YOUR OBJECTIVE ▸ For the data below, work out the number of lines containing the string "worldwide" and answer with that number only.

[Saved entries]
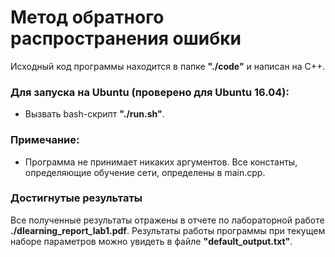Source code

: # Метод обратного распространения ошибки

Исходный код программы находится в папке **"./code"** и написан на C++.

### Для запуска на Ubuntu (проверено для Ubuntu 16.04):
- Вызвать bash-скрипт **"./run.sh"**.

### Примечание:
- Программа не принимает никаких аргументов. Все константы, определяющие обучение сети, определены в main.cpp.

### Достигнутые результаты
Все полученные результаты отражены в отчете по лабораторной работе **./dlearning_report_lab1.pdf**. Результаты работы программы при текущем наборе параметров можно увидеть в файле **"default_output.txt"**.
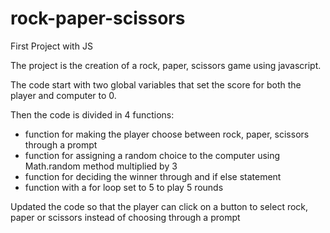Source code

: # rock-paper-scissors
First Project with JS

The project is the creation of a rock, paper, scissors game using javascript.

The code start with two global variables that set the score for both the player and computer to 0.

Then the code is divided in 4 functions:
- function for making the player choose between rock, paper, scissors through a prompt
- function for assigning a random choice to the computer using Math.random method multiplied by 3
- function for deciding the winner through and if else statement
- function with a for loop set to 5 to play 5 rounds

Updated the code so that the player can click on a button to select rock, paper or scissors instead of choosing through a prompt
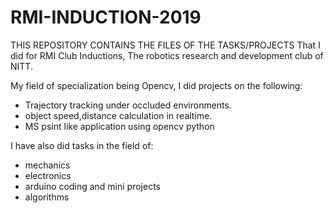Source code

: # RMI-INDUCTION-2019

THIS REPOSITORY CONTAINS THE FILES OF THE TASKS/PROJECTS That I did for RMI Club Inductions, The robotics research and development club of NITT. 

My field of specialization being Opencv, I did projects on the following:
- Trajectory tracking under occluded environments.
- object speed,distance calculation in realtime.
- MS psint like application using opencv python

I have also did tasks in the field of:
- mechanics
- electronics
- arduino coding and mini projects
- algorithms

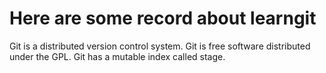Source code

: 
# Here are some record about learngit

Git is a distributed version control system.
Git is free software distributed under the GPL.
Git has a mutable index called stage.
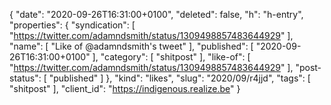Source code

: {
  "date": "2020-09-26T16:31:00+0100",
  "deleted": false,
  "h": "h-entry",
  "properties": {
    "syndication": [
      "https://twitter.com/adamndsmith/status/1309498857483644929"
    ],
    "name": [
      "Like of @adamndsmith's tweet"
    ],
    "published": [
      "2020-09-26T16:31:00+0100"
    ],
    "category": [
      "shitpost"
    ],
    "like-of": [
      "https://twitter.com/adamndsmith/status/1309498857483644929"
    ],
    "post-status": [
      "published"
    ]
  },
  "kind": "likes",
  "slug": "2020/09/r4jjd",
  "tags": [
    "shitpost"
  ],
  "client_id": "https://indigenous.realize.be"
}
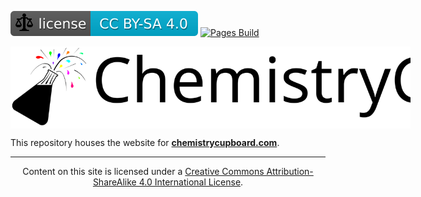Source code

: <!-- markdownlint-disable MD041 MD033 -->

[![CC BY-SA 4.0][img license]][license] [![Pages Build][img pages build]][live page]

<div style="background-color: white; width: 40rem;">

![ChemistryCupboard Logo](./docs/assets/images/ChemistryCupboard_Logo_Text_2022.svg)

</div>

This repository houses the website for **[chemistrycupboard.com](https://www.chemistrycupboard.com)**.

---

<div style="text-align: center;">

Content on this site is licensed under a [Creative Commons Attribution-ShareAlike 4.0 International License][license origin].

</div>

[license]: ./LICENSE.md "Creative Commons Attribution ShareAlike 4.0 International"
[img license]: ./docs/assets/images/badge-ccbysa4.svg "Creative Commons Attribution ShareAlike 4.0 International"
[license origin]: http://creativecommons.org/licenses/by-sa/4.0/ "Creative Commons Attribution ShareAlike 4.0 International"
[live page]: https://chemistrycupboard.github.io/ "TheFreeman193"
[img pages build]: https://img.shields.io/github/deployments/chemistrycupboard/chemistrycupboard.github.io/github-pages?label=Pages%20Build "GitHub Pages Status"
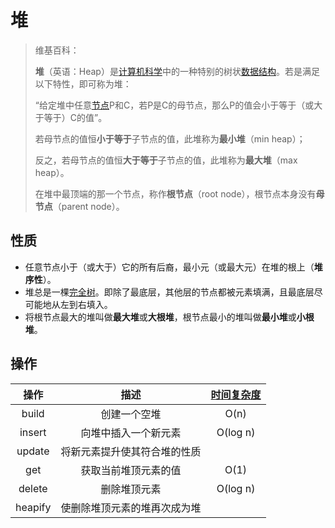 # 堆

> 维基百科：
>
> **堆**（英语：Heap）是[计算机科学](https://zh.wikipedia.org/wiki/%E8%AE%A1%E7%AE%97%E6%9C%BA%E7%A7%91%E5%AD%A6)中的一种特别的树状[数据结构](https://zh.wikipedia.org/wiki/%E6%95%B0%E6%8D%AE%E7%BB%93%E6%9E%84)。若是满足以下特性，即可称为堆：
>
> “给定堆中任意[节点](https://zh.wikipedia.org/wiki/%E7%AF%80%E9%BB%9E)P和C，若P是C的母节点，那么P的值会小于等于（或大于等于）C的值”。
>
> 若母节点的值恒**小于等于**子节点的值，此堆称为**最小堆**（min heap）；
>
> 反之，若母节点的值恒**大于等于**子节点的值，此堆称为**最大堆**（max heap）。
>
> 在堆中最顶端的那一个节点，称作**根节点**（root node），根节点本身没有**母节点**（parent node）。

## 性质

* 任意节点小于（或大于）它的所有后裔，最小元（或最大元）在堆的根上（**堆序性**）。
* 堆总是一棵[完全树](https://zh.wikipedia.org/wiki/%E5%AE%8C%E5%85%A8%E4%BA%8C%E5%8F%89%E6%A0%91)。即除了最底层，其他层的节点都被元素填满，且最底层尽可能地从左到右填入。
* 将根节点最大的堆叫做**最大堆**或**大根堆**，根节点最小的堆叫做**最小堆**或**小根堆**。

## 操作

|  操作   |             描述             | [时间复杂度](https://zh.wikipedia.org/wiki/%E6%97%B6%E9%97%B4%E5%A4%8D%E6%9D%82%E5%BA%A6) |
| :-----: | :--------------------------: | :----------------------------------------------------------: |
|  build  |         创建一个空堆         |                             O(n)                             |
| insert  |     向堆中插入一个新元素     |                           O(log n)                           |
| update  | 将新元素提升使其符合堆的性质 |                                                              |
|   get   |     获取当前堆顶元素的值     |                             O(1)                             |
| delete  |         删除堆顶元素         |                           O(log n)                           |
| heapify | 使删除堆顶元素的堆再次成为堆 |                                                              |

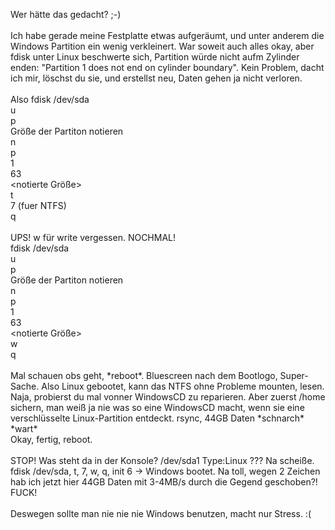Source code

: <html><body><p>Wer hätte das gedacht? ;-)<br>
<br>
Ich habe gerade meine Festplatte etwas aufgeräumt, und unter anderem die Windows Partition ein wenig verkleinert. War soweit auch alles okay, aber fdisk unter Linux beschwerte sich, Partition würde nicht aufm Zylinder enden: "Partition 1 does not end on cylinder boundary". Kein Problem, dacht ich mir, löschst du sie, und erstellst neu, Daten gehen ja nicht verloren.<br>
<br>
Also fdisk /dev/sda<br>
u<br>
p<br>
Größe der Partiton notieren<br>
n<br>
p<br>
1<br>
63<br>
&lt;notierte Größe&gt;<br>
t<br>
7 (fuer NTFS)<br>
q<br>
<br>
UPS! w für write vergessen. NOCHMAL!<br>
fdisk /dev/sda<br>
u<br>
p<br>
Größe der Partiton notieren<br>
n<br>
p<br>
1<br>
63<br>
&lt;notierte Größe&gt;<br>
w<br>
q<br>
<br>
Mal schauen obs geht, *reboot*. Bluescreen nach dem Bootlogo, Super-Sache. Also Linux gebootet, kann das NTFS ohne Probleme mounten, lesen. Naja, probierst du mal vonner WindowsCD zu reparieren. Aber zuerst /home sichern, man weiß ja nie was so eine WindowsCD macht, wenn sie eine verschlüsselte Linux-Partition entdeckt. rsync, 44GB Daten *schnarch* *wart*<br>
Okay, fertig, reboot.<br>
<br>
STOP! Was steht da in der Konsole? /dev/sda1 Type:Linux ??? Na scheiße. fdisk /dev/sda, t, 7, w, q, init 6 -&gt; Windows bootet. Na toll, wegen 2 Zeichen hab ich jetzt hier 44GB Daten mit 3-4MB/s durch die Gegend geschoben?! FUCK!<br>
<br>
Deswegen sollte man nie nie nie Windows benutzen, macht nur Stress. :(</p></body></html>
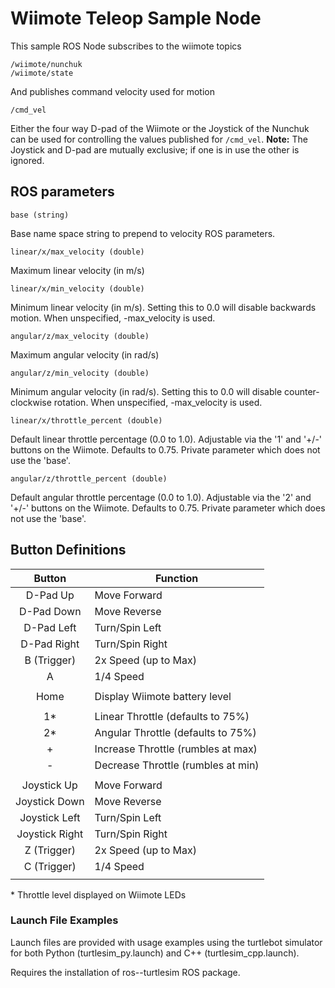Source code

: # Wiimote Teleop Sample Node

This sample ROS Node subscribes to the wiimote topics

    /wiimote/nunchuk
    /wiimote/state

And publishes command velocity used for motion

    /cmd_vel

Either the four way D-pad of the Wiimote or the Joystick of the Nunchuk
can be used for controlling the values published for `/cmd_vel`.
**Note:** The Joystick and D-pad are mutually exclusive; if one is in
use the other is ignored.

## ROS parameters
    base (string)
Base name space string to prepend to velocity ROS parameters.

    linear/x/max_velocity (double)
Maximum linear velocity (in m/s)

    linear/x/min_velocity (double)
Minimum linear velocity (in m/s). Setting this to 0.0 will disable backwards
motion. When unspecified, -max_velocity is used.

    angular/z/max_velocity (double)
Maximum angular velocity (in rad/s)

    angular/z/min_velocity (double)
Minimum angular velocity (in rad/s). Setting this to 0.0 will disable
counter-clockwise rotation. When unspecified, -max_velocity is used.

    linear/x/throttle_percent (double)
Default linear throttle percentage (0.0 to 1.0). Adjustable via the
'1' and '+/-' buttons on the Wiimote. Defaults to 0.75.
Private parameter which does not use the 'base'.

    angular/z/throttle_percent (double)
Default angular throttle percentage (0.0 to 1.0). Adjustable via the
'2' and '+/-' buttons on the Wiimote. Defaults to 0.75.
Private parameter which does not use the 'base'.


## Button Definitions
| Button         | Function                           |
|:--------------:| ---------------------------------- |
| D-Pad Up       | Move Forward                       |
| D-Pad Down     | Move Reverse                       |
| D-Pad Left     | Turn/Spin Left                     |
| D-Pad Right    | Turn/Spin Right                    |
| B (Trigger)    | 2x Speed (up to Max)               |
| A              | 1/4 Speed                          |
|                |                                    |
| Home           | Display Wiimote battery level      |
|                |                                    |
| 1\*            | Linear Throttle (defaults to 75%)  |
| 2\*            | Angular Throttle (defaults to 75%) |
| +              | Increase Throttle (rumbles at max) |
| -              | Decrease Throttle (rumbles at min) |
|                |                                    |
| Joystick Up    | Move Forward                       |
| Joystick Down  | Move Reverse                       |
| Joystick Left  | Turn/Spin Left                     |
| Joystick Right | Turn/Spin Right                    |
| Z (Trigger)    | 2x Speed (up to Max)               |
| C (Trigger)    | 1/4 Speed                          |
|                |                                    |

\* Throttle level displayed on Wiimote LEDs

### Launch File Examples
Launch files are provided with usage examples using the turtlebot
simulator for both Python (turtlesim_py.launch) and C++ (turtlesim_cpp.launch).

Requires the installation of ros-<release>-turtlesim ROS package.
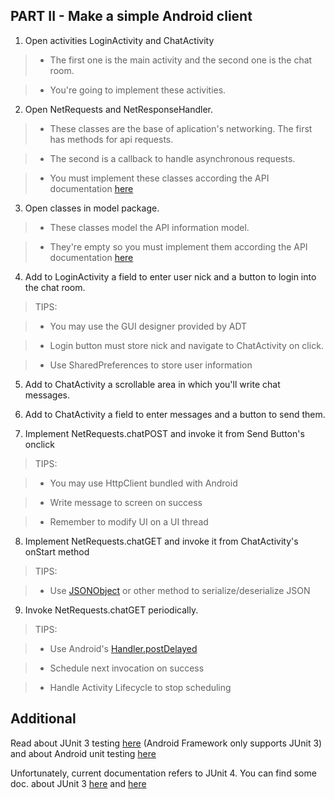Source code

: 

PART II - Make a simple Android client
---------------------------------------

1. Open activities LoginActivity and ChatActivity

 >* The first one is the main activity and the second one is the chat room. 

 >* You're going to implement these activities. 

2. Open NetRequests and NetResponseHandler.

 >* These classes are the base of aplication's networking. The first has methods for api requests. 
	
 >* The second is a callback to handle asynchronous requests.
	
 >* You must implement these classes according the API documentation [here][1]
	

3. Open classes in model package.

 >* These classes model the API information model.
	
 >* They're empty so you must implement them according the API documentation [here][1]
      

4. Add to LoginActivity a field to enter user nick and a button to login into the chat room.

 >TIPS:
	
 >* You may use the GUI designer provided by ADT 
	
 >* Login button must store nick and navigate to ChatActivity on click.
	
 >* Use SharedPreferences to store user information
	
5. Add to ChatActivity a scrollable area in which you'll write chat messages. 

6. Add to ChatActivity a field to enter messages and a button to send them.

7. Implement NetRequests.chatPOST and invoke it from Send Button's onclick

 >TIPS: 
	
 >* You may use HttpClient bundled with Android
	
 >* Write message to screen on success
	
 >* Remember to modify UI on a UI thread
	
8. Implement NetRequests.chatGET and invoke it from ChatActivity's onStart method

 >TIPS:
	
 >* Use [JSONObject](http://developer.android.com/reference/org/json/JSONObject.html) or other method to serialize/deserialize JSON
	
9. Invoke NetRequests.chatGET periodically.

 >TIPS:
	
 >* Use Android's [Handler.postDelayed](http://developer.android.com/reference/android/os/Handler.html)
	
 >* Schedule next invocation on success
	
 >* Handle Activity Lifecycle to stop scheduling
	 

Additional
-----------


Read about JUnit 3 testing [here][2] (Android Framework only supports JUnit 3) and about Android unit testing [here][3]

Unfortunately, current documentation refers to JUnit 4. You can find some doc. about JUnit 3 [here][4] and [here][5]



[1]: https://github.com/bqreaders/chat-kata#api-contract "KATA API"
[2]: http://junit.sourceforge.net/junit3.8.1/ "JUnit 3"
[3]: http://developer.android.com/tools/testing/testing_android.html "Android Testing Fundamentals"
[4]: http://junit.sourceforge.net/doc/cookstour/cookstour.htm
[5]: http://pub.admc.com/howtos/junit3x/junit3x.html 
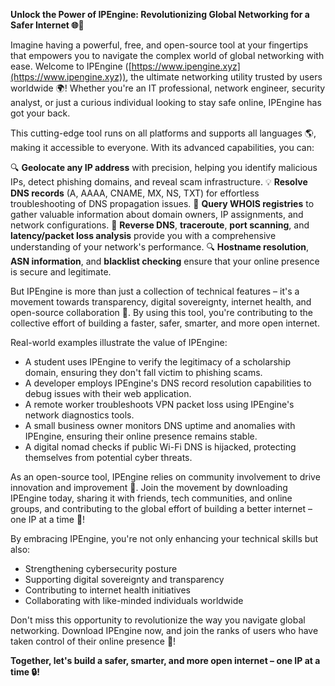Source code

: **Unlock the Power of IPEngine: Revolutionizing Global Networking for a Safer Internet 🌐🔑**

Imagine having a powerful, free, and open-source tool at your fingertips that empowers you to navigate the complex world of global networking with ease. Welcome to IPEngine ([https://www.ipengine.xyz](https://www.ipengine.xyz)), the ultimate networking utility trusted by users worldwide 🌍! Whether you're an IT professional, network engineer, security analyst, or just a curious individual looking to stay safe online, IPEngine has got your back.

This cutting-edge tool runs on all platforms and supports all languages 🌎, making it accessible to everyone. With its advanced capabilities, you can:

🔍 **Geolocate any IP address** with precision, helping you identify malicious IPs, detect phishing domains, and reveal scam infrastructure.
💡 **Resolve DNS records** (A, AAAA, CNAME, MX, NS, TXT) for effortless troubleshooting of DNS propagation issues.
🚀 **Query WHOIS registries** to gather valuable information about domain owners, IP assignments, and network configurations.
📡 **Reverse DNS**, **traceroute**, **port scanning**, and **latency/packet loss analysis** provide you with a comprehensive understanding of your network's performance.
🔍 **Hostname resolution**, **ASN information**, and **blacklist checking** ensure that your online presence is secure and legitimate.

But IPEngine is more than just a collection of technical features – it's a movement towards transparency, digital sovereignty, internet health, and open-source collaboration 🌟. By using this tool, you're contributing to the collective effort of building a faster, safer, smarter, and more open internet.

Real-world examples illustrate the value of IPEngine:

*   A student uses IPEngine to verify the legitimacy of a scholarship domain, ensuring they don't fall victim to phishing scams.
*   A developer employs IPEngine's DNS record resolution capabilities to debug issues with their web application.
*   A remote worker troubleshoots VPN packet loss using IPEngine's network diagnostics tools.
*   A small business owner monitors DNS uptime and anomalies with IPEngine, ensuring their online presence remains stable.
*   A digital nomad checks if public Wi-Fi DNS is hijacked, protecting themselves from potential cyber threats.

As an open-source tool, IPEngine relies on community involvement to drive innovation and improvement 🤝. Join the movement by downloading IPEngine today, sharing it with friends, tech communities, and online groups, and contributing to the global effort of building a better internet – one IP at a time 🔗!

By embracing IPEngine, you're not only enhancing your technical skills but also:

*   Strengthening cybersecurity posture
*   Supporting digital sovereignty and transparency
*   Contributing to internet health initiatives
*   Collaborating with like-minded individuals worldwide

Don't miss this opportunity to revolutionize the way you navigate global networking. Download IPEngine now, and join the ranks of users who have taken control of their online presence 🌟!

**Together, let's build a safer, smarter, and more open internet – one IP at a time 🔒!**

RESPONSE TO THIS TASK ▸ 2